然而在他的肌肉之間、軀體之上,有一道鮮紅疤痕圍繞了一圈,創口是如此的巨大,以至於讓趙佶覺得它只要到了現在這樣的程度,已經算是癒合得非常完美了;這個創傷是刀造成的,深深地劈砍進了他的身體,傷及皮肉、內臟甚至骨頭——沒錯。這個創口圍繞了蘇燦的身體整整一圈,彷彿將他的身體砍斷了又接起來,才會是這樣恐怖的樣貌。

趙佶倒抽一口冷氣道:“傷成這樣,還救得活你?”

“我也納悶著呢。”蘇燦笑道,“據老師所說,當他發現我的時候,我的身體已經斷成了兩節。他使大夫將我的身體重新接起來,但是大夫說即使接好了也不能夠保證我活下來,不如就這樣算了。老師可不這麼認為,他覺得只要剩一口氣,都是有很大希望的,畢竟我是帶御器械,是這個國家數一數二的武功高手,儘管那時候我只有十多歲。但事實證明,後來我還是活了下來。不過活下來,也需要一點代價——我擁有了‘玩火’的能力,突然變得可以控制火焰,這樣一來,在武功上似乎就犯了規,可是能贏就行,既然存在,就是合理的。我後來也想明白了為什麼是這樣,為什麼,我的記憶是從醒來之後開始的——”

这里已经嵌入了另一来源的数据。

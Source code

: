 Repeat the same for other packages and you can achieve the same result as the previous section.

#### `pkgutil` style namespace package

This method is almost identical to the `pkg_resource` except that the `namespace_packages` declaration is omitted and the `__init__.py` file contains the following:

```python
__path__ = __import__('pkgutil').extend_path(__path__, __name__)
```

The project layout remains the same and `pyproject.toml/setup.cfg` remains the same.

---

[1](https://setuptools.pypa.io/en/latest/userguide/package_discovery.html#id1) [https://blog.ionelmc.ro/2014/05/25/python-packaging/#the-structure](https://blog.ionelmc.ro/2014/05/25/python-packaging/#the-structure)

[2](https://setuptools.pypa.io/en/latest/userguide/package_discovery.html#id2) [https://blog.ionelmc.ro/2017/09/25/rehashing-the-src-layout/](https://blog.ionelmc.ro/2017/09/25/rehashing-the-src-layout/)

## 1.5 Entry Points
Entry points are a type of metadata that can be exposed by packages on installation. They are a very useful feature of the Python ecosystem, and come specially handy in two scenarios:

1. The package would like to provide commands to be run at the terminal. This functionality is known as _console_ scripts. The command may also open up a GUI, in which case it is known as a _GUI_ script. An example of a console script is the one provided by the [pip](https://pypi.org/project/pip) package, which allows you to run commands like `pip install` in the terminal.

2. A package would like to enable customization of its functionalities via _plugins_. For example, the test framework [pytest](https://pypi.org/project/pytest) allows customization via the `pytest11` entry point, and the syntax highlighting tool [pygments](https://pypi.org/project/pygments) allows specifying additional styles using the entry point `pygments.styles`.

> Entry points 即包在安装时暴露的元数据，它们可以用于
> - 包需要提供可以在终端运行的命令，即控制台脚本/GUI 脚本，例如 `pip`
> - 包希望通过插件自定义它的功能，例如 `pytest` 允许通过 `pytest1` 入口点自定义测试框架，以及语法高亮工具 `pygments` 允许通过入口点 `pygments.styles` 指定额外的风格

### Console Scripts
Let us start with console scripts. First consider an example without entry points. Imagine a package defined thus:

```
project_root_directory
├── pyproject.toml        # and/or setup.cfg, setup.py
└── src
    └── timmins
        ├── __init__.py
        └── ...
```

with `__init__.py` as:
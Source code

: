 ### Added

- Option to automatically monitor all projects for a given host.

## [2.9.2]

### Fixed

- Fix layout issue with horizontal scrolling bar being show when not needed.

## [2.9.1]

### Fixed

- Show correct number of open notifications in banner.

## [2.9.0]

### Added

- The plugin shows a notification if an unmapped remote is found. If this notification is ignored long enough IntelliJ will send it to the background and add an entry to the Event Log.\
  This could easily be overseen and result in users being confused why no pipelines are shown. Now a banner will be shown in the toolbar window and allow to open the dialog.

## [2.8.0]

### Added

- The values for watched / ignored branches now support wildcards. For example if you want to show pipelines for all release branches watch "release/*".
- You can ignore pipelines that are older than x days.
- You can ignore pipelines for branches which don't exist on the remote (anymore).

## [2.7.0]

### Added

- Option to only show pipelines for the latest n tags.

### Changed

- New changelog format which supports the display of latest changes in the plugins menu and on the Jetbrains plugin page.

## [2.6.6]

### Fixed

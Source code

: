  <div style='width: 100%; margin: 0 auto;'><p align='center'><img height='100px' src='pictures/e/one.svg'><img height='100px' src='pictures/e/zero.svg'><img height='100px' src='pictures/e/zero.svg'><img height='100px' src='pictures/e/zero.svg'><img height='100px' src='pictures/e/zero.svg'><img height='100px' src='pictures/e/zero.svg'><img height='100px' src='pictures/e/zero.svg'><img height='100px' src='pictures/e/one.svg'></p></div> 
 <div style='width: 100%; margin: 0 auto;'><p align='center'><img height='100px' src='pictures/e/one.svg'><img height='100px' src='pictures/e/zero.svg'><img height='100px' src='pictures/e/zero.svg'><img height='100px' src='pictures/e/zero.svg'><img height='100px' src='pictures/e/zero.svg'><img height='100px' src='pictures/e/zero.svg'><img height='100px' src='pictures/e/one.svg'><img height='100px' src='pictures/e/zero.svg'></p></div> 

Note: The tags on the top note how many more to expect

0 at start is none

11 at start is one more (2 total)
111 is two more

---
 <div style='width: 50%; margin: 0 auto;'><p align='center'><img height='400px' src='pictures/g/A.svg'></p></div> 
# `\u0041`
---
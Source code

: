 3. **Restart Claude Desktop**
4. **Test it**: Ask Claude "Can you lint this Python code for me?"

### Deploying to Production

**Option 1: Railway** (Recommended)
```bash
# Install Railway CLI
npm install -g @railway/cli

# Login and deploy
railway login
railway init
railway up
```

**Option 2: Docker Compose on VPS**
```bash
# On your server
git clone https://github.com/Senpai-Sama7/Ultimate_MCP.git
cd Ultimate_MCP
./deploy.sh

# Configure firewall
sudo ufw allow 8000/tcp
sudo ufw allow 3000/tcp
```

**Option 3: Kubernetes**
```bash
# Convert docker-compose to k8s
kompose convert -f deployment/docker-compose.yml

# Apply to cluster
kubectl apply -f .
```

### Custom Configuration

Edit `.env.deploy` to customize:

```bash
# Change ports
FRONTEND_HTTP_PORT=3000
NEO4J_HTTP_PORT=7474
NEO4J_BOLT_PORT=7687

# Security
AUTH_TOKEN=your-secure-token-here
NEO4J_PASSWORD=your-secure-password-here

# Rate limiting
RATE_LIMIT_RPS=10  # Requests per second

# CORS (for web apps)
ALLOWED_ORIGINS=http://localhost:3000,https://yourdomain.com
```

趙佶打斷他道:“雖然我是個愛聽故事的人,但是現在沒有時間。我相信你了。”

“我才不想講故事呢。比起你,我更不喜歡浪費時間,時間是我的生命,我的休息時間都要留到我死以後。我沒有逛過霜月街,更不會把心都放在豐樂樓。你現在知道豐樂樓有多危險,女人有多危險了吧?”